Work to complete = In the copy you make, keep each entry exactly as it is and leave out all images.

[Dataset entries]
■ ■ ■
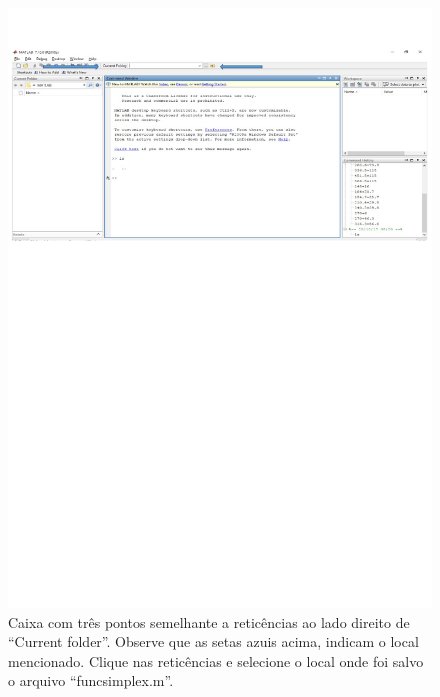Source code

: \documentclass[10pt]{article}
\begin{document}
\begin{figure}[H]
    \centering
    \includegraphics[scale = 0.65]{fig1teste11.pdf}
    \caption{Caixa com três pontos semelhante a reticências ao lado direito de ``Current folder''. Observe que as setas azuis acima, indicam o local mencionado. Clique nas reticências e selecione o local onde foi salvo o arquivo ``funcsimplex.m''.}
\end{figure}
\end{document}

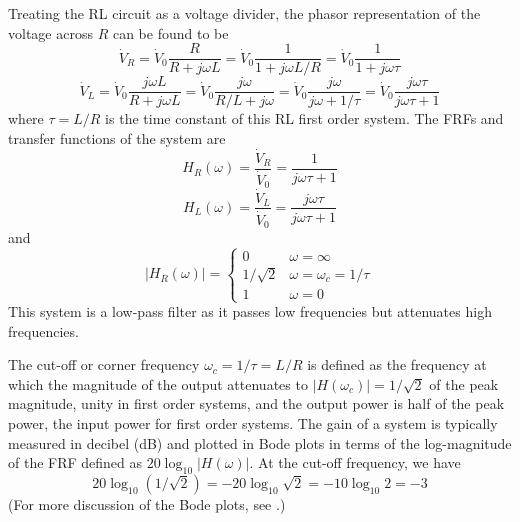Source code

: \documentclass{article}
\begin{document}
\begin{itemize}
  Treating the RL circuit as a voltage divider, the phasor representation of
  the voltage across $R$ can be found to be
  \begin{equation}
    \dot{V}_R=\dot{V}_0\frac{R}{R+j\omega L}
    =\dot{V}_0\frac{1}{1+j\omega L/R}=\dot{V}_0\frac{1}{1+j\omega\tau}
  \end{equation}
  \begin{equation}
    \dot{V}_L=\dot{V}_0\frac{j\omega L}{R+j\omega L}
    =\dot{V}_0\frac{j\omega}{R/L+j\omega}=\dot{V}_0\frac{j\omega}{j\omega+1/\tau}
    =\dot{V}_0\frac{j\omega\tau}{j\omega\tau+1}
  \end{equation}
  where $\tau=L/R$ is the time constant of this RL first order system. The 
  FRFs and transfer functions of the system are
  \begin{equation} 
    H_R(\omega)=\frac{\dot{V}_R}{\dot{V}_0}=\frac{1}{j\omega\tau+1}
  \end{equation}
  \begin{equation}
    H_L(\omega)=\frac{\dot{V}_L}{\dot{V}_0}=\frac{j\omega\tau}{j\omega\tau+1}
  \end{equation}
  and
  \begin{equation}
    |H_R(\omega)|=\left\{\begin{array}{cl}0&\omega=\infty\\
    1/\sqrt{2}&\omega=\omega_c=1/\tau\\1&\omega=0\end{array}\right.
  \end{equation}
  This system is a low-pass filter as it passes low frequencies but 
  attenuates high frequencies. 

\end{itemize}

The cut-off or corner frequency $\omega_c=1/\tau=L/R$ is defined as
the frequency at which the magnitude of the output attenuates to 
$|H(\omega_c)|=1/\sqrt{2}$ of the peak magnitude, unity in first 
order systems, and the output power is half of the peak power, 
the input power for first order systems. The gain of a system is
typically measured in decibel (dB) and plotted in Bode plots in 
terms of the log-magnitude of the FRF defined as $ 20 \log_{10}|H(\omega)|$. 
At the cut-off frequency, we have
\begin{equation}
  20 \log_{10}(1/\sqrt{2})=-20\log_{10}\sqrt{2}=-10\log_{10}2=-3
\end{equation}
(For more discussion of the Bode plots, see
.)
\end{document}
■ ■ ■
Solution below =
Source code

: \documentclass[10pt]{article}
\begin{document}
\begin{figure}[H]
    \centering
    \includegraphics[scale = 0.65]{fig1teste11.pdf}
    \caption{Caixa com três pontos semelhante a reticências ao lado direito de ``Current folder''. Observe que as setas azuis acima, indicam o local mencionado. Clique nas reticências e selecione o local onde foi salvo o arquivo ``funcsimplex.m''.}
\end{figure}
\end{document}

Source code

: \documentclass{article}
\begin{document}
\begin{itemize}
  Treating the RL circuit as a voltage divider, the phasor representation of
  the voltage across $R$ can be found to be
  \begin{equation}
    \dot{V}_R=\dot{V}_0\frac{R}{R+j\omega L}
    =\dot{V}_0\frac{1}{1+j\omega L/R}=\dot{V}_0\frac{1}{1+j\omega\tau}
  \end{equation}
  \begin{equation}
    \dot{V}_L=\dot{V}_0\frac{j\omega L}{R+j\omega L}
    =\dot{V}_0\frac{j\omega}{R/L+j\omega}=\dot{V}_0\frac{j\omega}{j\omega+1/\tau}
    =\dot{V}_0\frac{j\omega\tau}{j\omega\tau+1}
  \end{equation}
  where $\tau=L/R$ is the time constant of this RL first order system. The 
  FRFs and transfer functions of the system are
  \begin{equation} 
    H_R(\omega)=\frac{\dot{V}_R}{\dot{V}_0}=\frac{1}{j\omega\tau+1}
  \end{equation}
  \begin{equation}
    H_L(\omega)=\frac{\dot{V}_L}{\dot{V}_0}=\frac{j\omega\tau}{j\omega\tau+1}
  \end{equation}
  and
  \begin{equation}
    |H_R(\omega)|=\left\{\begin{array}{cl}0&\omega=\infty\\
    1/\sqrt{2}&\omega=\omega_c=1/\tau\\1&\omega=0\end{array}\right.
  \end{equation}
  This system is a low-pass filter as it passes low frequencies but 
  attenuates high frequencies. 

\end{itemize}

The cut-off or corner frequency $\omega_c=1/\tau=L/R$ is defined as
the frequency at which the magnitude of the output attenuates to 
$|H(\omega_c)|=1/\sqrt{2}$ of the peak magnitude, unity in first 
order systems, and the output power is half of the peak power, 
the input power for first order systems. The gain of a system is
typically measured in decibel (dB) and plotted in Bode plots in 
terms of the log-magnitude of the FRF defined as $ 20 \log_{10}|H(\omega)|$. 
At the cut-off frequency, we have
\begin{equation}
  20 \log_{10}(1/\sqrt{2})=-20\log_{10}\sqrt{2}=-10\log_{10}2=-3
\end{equation}
(For more discussion of the Bode plots, see
.)
\end{document}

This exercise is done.